Does the NHS expand to absorb the funding available?
The cost of the NHS has risen faster than inflation for good reasons and not so good. Innovation has brought shorter hospital stays, local in place of total anaesthesia, less intrusive surgery and more effective medication. Shouldn’t the total cost be going down rather than up?
Part of the increase has been at the expense of adult social care, whose funding via local authorities has been cut in real terms. Even so, The King’s Fund reported that: “the number of general and acute beds has fallen by 43 percent since 1987/8, the bulk of this fall due to closures of beds for the long-term care of older people.” It is amazing the local authorities have been able to cope thus far.
The Adult Social Care Green Paper will be delivered over a year late, coming out finally this Autumn. Of course, no explanation has yet been given. Cure and care need to be considered together but there is no sign they will be.
This blog has been prompted in particular by a letter from the Rev. Roy Allison who won the 1995 Adam Smith Institute competition the “Economy in Government.” It attempted to quantify the savings available from unblocking NHS beds. Eamonn Butler (the ASI’s Director and Co-Founder) is quoted as having said: “I have no doubt that the Rev. Allison’s proposal will be adopted.” Turns out, fat chance.
The Office of Health Economics celebrated the NHS’ 60th birthday by debunking a couple of myths:
Firstly, it shows that the UK is not a low spender on public health. Of the top 21 OECD countries only France and Germany spend more as a percentage of their GDP.
Secondly, up to 35% of the cost of the NHS does not go into primary (GPs) or secondary (hospitals) at all: “In 2006/07, the latest data available, Hospital services gross expenditure accounted for 43% of NHS cost, while the Family Health Services (FHS) accounted for 22%. This compares to 52% and 36% respectively in 1949/50, equating to a 5-fold rise in hospital expenditure per capita and 4-fold rise (in real terms) in NHS expenditure per capita over the same period.” (p.22).

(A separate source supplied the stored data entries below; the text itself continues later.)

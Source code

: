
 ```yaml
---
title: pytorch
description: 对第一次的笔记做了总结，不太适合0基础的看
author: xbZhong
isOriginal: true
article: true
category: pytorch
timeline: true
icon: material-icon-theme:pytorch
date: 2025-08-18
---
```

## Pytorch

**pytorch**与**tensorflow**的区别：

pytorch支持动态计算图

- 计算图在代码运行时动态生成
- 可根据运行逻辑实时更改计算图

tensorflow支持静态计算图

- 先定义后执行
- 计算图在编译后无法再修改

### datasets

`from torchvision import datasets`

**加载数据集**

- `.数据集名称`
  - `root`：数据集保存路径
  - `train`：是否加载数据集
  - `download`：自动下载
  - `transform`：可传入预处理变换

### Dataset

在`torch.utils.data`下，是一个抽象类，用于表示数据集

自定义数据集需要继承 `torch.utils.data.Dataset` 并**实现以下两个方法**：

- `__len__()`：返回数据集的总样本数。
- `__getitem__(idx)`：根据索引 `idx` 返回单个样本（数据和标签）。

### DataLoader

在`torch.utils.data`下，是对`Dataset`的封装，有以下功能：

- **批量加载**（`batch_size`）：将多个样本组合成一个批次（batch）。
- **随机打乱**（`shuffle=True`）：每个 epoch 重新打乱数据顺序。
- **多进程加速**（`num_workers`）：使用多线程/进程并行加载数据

The figures change from decade to decade but a large proportion of NHS England’s funding does go to the free individual health treatment for which it was set up. Supervisory boards and consultants alone cost £139m. The NHS should be streamlined to deal only with treatment and cure, leaving care, and better funding, in the hands of the specialists. At the same time, the variety of adult care services, mainly the elderly, mentally ill and those with learning difficulties, need some sort of framework to promote best practice and efficiencies. This is why we need a Royal Commission, which would be only the second in 70 years, or equivalent. For both cure and adult care.
This blog has thus far omitted the third big spender: public health. This too has a complex web of goals and management. Some lie within hospitals, others in County Councils, NHS Regions and Public Health England which answers directly to the DHSC. Norfolk’s approach, and other local authorities are similar, in that they ludicrously dabbling in every aspect of life: healthy food, drinking, smoking, driving, diseases, sex, home and school visiting, and “integration, prevention and reduced inequalities and priorities of mental health, dementia, early years and obesity.”
Government should indeed make us at least aware of the consequences of taking detrimental life choices. And government needs to prepare for, and deal with, epidemics. But that needs one small department, not armies of bureaucrats supposedly “working with” each other. For a start, public health responsibility should be withdrawn from the NHS.
In addition, with the declining number of beds to attend, one would expect the number of nurses have declined pro rata. In the past thirty years, bed numbers shrank by 43 percent while the number of nurses, visitors and midwives has grown by 14 percent (280k to 319k) – and that is ignoring the 30k primary care and district nurses where numbers have been stable. At the same time, some hospitals have failed to take proper care of patients due to a shortage of nurses and/or their supervision and training. The Commission needs to take a hard look at this anomaly along with other areas where efficiencies have been promised but not delivered.
The most fundamental instinct of any organisation is to grow. The NHS is no exception. With 1.7m employees in the UK (1.2m in England alone) unbounded growth will prove too much for the economy to sustain. On the one hand, justified demand for treatment and cure must be met. The NHS has a fine record on that. On the other hand, we cannot expect it to make the savings that would undermine its claims for more funding. Only an external review can do both.
A start can be made by shedding non-core NHS responsibilities: namely adult care, public health and top-heavy supervision. A streamlined NHS focused only on treatment and cure would be in a stronger position to cross-fertilise best practice and improve productivity. And continue to deliver what it was created to do.